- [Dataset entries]
* * * * * * * * *

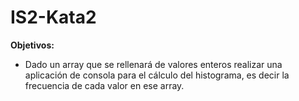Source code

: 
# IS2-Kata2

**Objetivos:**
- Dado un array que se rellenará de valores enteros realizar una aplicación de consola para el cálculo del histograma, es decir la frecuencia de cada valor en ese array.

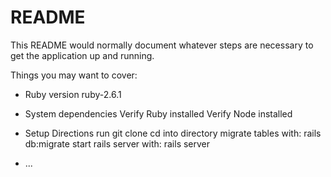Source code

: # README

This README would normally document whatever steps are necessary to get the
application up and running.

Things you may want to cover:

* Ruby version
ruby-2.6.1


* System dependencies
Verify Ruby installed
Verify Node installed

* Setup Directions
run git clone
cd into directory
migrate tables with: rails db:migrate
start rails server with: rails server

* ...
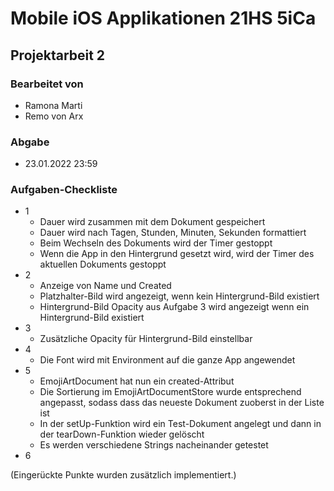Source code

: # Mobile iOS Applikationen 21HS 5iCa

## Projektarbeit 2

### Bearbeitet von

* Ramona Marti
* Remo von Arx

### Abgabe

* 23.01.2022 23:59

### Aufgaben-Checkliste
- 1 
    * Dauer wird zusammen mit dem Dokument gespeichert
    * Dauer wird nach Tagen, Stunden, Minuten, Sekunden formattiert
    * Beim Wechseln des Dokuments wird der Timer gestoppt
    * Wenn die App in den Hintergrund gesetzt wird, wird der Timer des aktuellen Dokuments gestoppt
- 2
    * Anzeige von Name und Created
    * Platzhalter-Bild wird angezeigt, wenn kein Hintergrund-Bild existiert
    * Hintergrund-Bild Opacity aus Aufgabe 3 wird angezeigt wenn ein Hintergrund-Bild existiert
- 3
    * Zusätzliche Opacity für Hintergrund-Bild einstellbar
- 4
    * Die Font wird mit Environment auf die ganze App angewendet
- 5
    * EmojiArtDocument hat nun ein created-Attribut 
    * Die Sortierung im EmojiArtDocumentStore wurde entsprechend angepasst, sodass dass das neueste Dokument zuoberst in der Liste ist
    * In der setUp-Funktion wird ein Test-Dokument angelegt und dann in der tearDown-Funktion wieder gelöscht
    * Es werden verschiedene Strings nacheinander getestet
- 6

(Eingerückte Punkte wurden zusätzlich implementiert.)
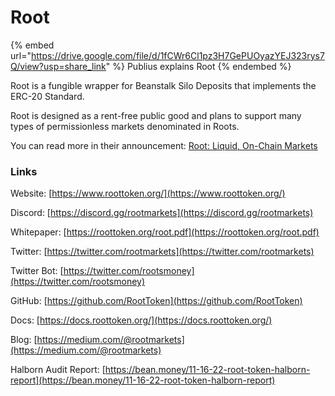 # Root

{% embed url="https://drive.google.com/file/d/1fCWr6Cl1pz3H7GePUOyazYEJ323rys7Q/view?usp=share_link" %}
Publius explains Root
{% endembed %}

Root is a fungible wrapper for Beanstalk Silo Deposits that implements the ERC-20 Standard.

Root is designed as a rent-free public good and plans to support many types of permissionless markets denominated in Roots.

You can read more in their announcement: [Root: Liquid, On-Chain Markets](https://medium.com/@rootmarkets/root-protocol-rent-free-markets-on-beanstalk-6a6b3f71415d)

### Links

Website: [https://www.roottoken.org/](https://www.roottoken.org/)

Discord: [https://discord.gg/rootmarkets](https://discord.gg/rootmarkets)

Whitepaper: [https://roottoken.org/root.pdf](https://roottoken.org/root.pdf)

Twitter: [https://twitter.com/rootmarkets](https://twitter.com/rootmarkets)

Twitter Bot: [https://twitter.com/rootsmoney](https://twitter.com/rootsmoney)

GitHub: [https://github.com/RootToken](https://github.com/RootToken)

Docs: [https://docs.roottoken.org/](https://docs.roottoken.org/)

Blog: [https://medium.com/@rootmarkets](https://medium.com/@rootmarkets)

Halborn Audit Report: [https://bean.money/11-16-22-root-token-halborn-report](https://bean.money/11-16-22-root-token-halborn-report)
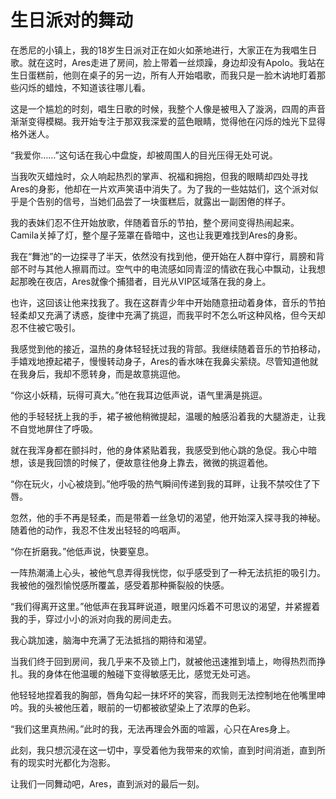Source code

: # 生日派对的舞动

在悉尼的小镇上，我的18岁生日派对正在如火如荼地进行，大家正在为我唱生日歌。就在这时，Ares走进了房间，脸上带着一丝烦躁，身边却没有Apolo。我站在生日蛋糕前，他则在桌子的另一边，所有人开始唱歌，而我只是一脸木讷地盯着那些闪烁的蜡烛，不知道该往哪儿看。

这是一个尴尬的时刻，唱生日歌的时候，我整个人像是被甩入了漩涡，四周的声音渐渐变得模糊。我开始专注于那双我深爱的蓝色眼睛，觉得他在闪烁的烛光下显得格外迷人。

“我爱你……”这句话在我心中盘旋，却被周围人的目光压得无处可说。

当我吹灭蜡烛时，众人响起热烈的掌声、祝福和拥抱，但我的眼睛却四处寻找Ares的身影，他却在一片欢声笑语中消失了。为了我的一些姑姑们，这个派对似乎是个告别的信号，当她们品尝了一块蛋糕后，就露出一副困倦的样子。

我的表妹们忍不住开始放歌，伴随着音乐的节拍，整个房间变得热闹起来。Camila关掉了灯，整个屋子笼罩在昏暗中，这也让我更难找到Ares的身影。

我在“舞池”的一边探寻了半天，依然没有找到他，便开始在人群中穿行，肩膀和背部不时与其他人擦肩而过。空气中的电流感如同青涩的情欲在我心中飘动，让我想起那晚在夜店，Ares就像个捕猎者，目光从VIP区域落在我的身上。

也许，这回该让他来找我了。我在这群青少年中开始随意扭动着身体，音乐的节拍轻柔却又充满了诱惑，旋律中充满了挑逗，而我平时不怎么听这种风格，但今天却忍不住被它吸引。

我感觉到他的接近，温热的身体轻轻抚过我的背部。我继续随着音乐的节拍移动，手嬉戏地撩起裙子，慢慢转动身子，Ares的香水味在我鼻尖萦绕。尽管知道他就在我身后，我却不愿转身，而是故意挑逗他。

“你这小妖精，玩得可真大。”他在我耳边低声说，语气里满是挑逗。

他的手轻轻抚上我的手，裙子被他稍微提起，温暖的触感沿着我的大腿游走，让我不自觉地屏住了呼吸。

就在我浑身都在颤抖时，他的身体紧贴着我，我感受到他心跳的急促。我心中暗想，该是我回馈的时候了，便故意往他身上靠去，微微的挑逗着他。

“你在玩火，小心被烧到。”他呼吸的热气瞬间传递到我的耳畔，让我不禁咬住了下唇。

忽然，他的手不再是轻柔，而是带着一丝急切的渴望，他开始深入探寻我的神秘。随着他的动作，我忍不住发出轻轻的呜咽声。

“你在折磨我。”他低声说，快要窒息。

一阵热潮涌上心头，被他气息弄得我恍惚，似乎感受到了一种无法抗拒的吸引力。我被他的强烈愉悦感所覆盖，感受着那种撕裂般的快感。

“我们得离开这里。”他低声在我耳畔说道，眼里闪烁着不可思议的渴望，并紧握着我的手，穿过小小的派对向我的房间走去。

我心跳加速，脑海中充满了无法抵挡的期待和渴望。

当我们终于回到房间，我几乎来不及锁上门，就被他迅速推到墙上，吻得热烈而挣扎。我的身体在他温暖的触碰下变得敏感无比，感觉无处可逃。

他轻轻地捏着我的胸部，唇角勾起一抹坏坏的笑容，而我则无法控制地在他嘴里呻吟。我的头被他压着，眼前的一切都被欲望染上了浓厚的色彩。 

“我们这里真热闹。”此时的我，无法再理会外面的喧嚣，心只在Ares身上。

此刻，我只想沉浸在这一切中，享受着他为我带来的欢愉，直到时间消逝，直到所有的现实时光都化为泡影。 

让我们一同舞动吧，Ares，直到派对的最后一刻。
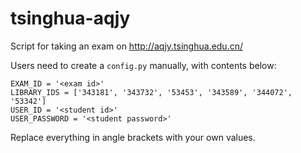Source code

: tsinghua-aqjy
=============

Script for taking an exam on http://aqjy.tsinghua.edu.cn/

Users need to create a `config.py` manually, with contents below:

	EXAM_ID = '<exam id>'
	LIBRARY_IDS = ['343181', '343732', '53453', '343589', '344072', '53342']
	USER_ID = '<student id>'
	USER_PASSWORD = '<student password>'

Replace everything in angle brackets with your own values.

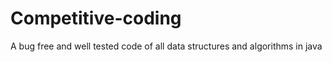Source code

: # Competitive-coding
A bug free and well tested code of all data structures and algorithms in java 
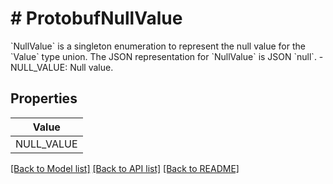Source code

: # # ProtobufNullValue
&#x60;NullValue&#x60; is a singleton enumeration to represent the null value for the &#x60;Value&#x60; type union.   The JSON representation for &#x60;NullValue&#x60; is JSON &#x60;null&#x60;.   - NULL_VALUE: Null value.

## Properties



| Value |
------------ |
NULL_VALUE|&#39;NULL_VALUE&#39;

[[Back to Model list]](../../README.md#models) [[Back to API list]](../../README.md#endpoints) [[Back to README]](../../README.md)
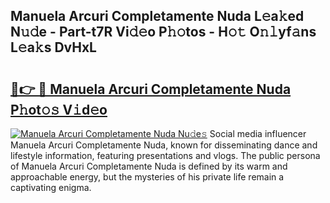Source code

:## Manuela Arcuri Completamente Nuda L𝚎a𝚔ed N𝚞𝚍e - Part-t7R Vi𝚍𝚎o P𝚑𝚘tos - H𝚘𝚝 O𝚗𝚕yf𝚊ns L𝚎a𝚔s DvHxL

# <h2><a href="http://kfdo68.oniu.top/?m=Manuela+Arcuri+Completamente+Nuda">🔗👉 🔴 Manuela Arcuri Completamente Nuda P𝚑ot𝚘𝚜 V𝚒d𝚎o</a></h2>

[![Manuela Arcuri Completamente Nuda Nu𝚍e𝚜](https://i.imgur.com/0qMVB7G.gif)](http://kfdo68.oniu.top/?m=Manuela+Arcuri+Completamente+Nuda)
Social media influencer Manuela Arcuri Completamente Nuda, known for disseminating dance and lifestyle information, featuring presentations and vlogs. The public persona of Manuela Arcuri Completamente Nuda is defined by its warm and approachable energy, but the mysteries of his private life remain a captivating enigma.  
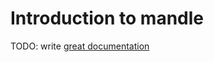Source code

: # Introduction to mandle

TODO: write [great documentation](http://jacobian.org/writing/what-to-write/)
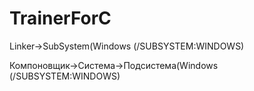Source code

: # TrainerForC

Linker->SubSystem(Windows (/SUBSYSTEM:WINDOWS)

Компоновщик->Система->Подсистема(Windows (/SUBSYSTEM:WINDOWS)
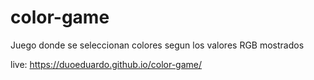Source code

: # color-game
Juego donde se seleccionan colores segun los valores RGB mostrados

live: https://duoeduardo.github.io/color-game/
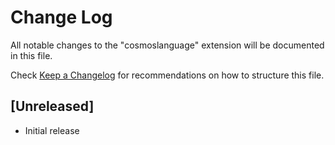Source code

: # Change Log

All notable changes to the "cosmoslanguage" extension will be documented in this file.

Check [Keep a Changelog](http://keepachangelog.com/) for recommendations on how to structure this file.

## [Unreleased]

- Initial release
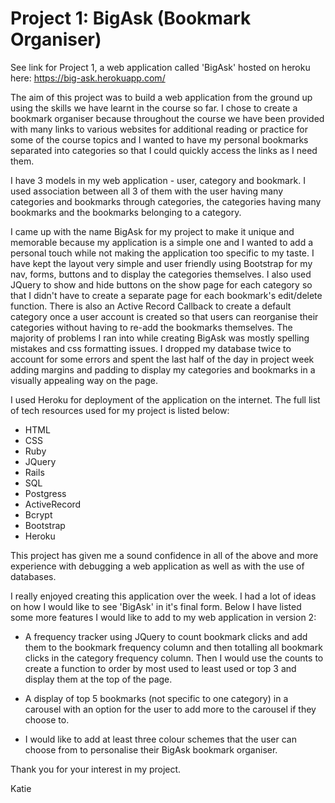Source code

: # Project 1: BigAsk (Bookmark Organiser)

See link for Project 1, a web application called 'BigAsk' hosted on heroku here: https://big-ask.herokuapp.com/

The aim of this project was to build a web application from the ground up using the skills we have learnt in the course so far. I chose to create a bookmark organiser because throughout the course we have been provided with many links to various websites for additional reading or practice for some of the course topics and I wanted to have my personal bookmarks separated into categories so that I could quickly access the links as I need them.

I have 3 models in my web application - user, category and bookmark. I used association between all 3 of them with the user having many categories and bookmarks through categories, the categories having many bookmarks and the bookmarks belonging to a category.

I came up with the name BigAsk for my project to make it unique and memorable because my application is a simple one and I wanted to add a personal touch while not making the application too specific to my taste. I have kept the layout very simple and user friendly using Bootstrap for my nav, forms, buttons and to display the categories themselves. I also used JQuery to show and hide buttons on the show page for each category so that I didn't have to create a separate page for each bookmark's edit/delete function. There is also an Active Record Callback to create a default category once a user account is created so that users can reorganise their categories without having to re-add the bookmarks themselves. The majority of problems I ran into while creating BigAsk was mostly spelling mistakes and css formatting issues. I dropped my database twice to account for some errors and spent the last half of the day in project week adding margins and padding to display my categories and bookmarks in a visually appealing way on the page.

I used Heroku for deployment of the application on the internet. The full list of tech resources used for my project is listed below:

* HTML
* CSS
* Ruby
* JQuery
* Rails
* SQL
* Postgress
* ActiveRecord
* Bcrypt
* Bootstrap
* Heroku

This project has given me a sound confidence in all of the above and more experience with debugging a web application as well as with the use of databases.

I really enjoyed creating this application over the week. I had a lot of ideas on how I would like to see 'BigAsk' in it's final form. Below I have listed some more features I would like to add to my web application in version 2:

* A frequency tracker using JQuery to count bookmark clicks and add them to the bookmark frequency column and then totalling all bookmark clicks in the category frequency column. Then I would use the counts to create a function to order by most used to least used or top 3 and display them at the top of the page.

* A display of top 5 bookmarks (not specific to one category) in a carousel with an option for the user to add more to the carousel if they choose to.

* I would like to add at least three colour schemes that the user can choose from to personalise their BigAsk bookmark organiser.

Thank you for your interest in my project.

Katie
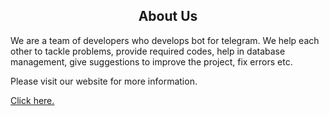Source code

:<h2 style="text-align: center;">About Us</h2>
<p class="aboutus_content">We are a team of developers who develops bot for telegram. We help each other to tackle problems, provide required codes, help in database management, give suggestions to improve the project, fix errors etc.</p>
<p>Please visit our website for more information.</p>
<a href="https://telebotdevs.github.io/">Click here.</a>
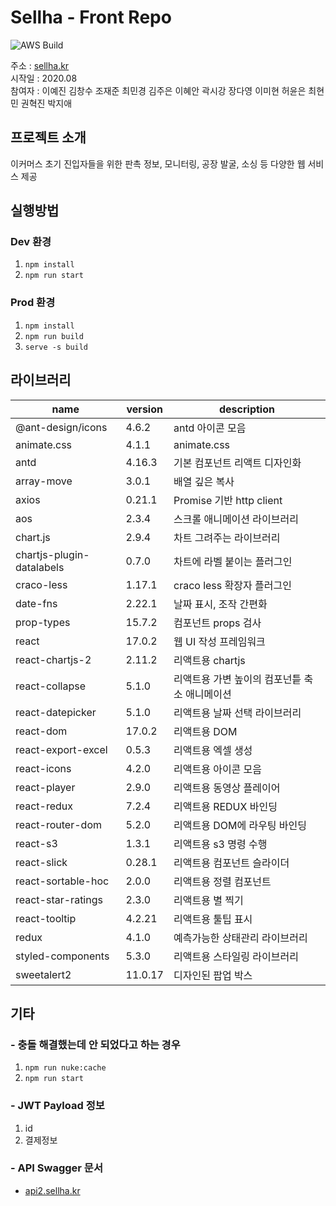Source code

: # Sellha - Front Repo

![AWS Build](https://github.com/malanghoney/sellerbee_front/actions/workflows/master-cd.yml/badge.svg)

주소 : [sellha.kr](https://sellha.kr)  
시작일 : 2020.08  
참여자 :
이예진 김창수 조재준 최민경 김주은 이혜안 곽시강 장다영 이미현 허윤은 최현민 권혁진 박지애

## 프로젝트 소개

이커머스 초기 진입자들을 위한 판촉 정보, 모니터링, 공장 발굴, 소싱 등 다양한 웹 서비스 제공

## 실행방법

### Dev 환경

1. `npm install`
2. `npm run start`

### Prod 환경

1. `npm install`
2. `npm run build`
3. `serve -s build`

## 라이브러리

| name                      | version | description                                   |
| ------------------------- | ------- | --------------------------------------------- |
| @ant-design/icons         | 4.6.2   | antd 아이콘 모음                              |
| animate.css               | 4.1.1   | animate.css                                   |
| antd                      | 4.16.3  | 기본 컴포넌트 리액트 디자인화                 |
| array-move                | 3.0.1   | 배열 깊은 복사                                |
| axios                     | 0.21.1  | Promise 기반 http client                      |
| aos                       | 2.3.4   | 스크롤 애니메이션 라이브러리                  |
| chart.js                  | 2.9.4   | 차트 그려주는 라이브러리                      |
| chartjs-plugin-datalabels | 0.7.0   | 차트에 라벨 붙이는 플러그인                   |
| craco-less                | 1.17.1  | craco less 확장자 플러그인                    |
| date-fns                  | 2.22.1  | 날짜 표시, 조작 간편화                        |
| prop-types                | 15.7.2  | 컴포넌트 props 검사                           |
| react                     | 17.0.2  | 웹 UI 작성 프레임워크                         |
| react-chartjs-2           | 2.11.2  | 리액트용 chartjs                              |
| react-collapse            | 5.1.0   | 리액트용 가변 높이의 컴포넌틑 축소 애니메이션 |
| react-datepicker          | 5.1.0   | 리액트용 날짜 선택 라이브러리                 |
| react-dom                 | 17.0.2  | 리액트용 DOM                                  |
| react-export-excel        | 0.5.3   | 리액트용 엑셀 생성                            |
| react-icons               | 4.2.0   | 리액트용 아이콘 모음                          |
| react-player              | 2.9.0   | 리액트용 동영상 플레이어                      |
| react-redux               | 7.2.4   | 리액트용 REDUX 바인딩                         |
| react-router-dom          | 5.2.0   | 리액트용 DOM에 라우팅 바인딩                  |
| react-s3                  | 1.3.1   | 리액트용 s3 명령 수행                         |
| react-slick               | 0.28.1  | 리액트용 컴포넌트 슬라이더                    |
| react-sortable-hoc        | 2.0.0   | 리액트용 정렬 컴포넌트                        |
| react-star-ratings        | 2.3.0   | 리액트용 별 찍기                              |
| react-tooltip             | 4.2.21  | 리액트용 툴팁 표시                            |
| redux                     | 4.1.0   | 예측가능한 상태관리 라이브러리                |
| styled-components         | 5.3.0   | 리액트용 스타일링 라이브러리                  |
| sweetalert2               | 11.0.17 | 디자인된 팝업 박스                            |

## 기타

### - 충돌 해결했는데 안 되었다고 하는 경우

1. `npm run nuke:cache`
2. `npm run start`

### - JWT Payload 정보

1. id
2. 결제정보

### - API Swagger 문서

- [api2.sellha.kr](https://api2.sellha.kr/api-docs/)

* * * * * * * * *

Out of the preceding entries, pull every line containing the string "애니메이션".

- [Task solution]
| aos                       | 2.3.4   | 스크롤 애니메이션 라이브러리                  |
| react-collapse            | 5.1.0   | 리액트용 가변 높이의 컴포넌틑 축소 애니메이션 |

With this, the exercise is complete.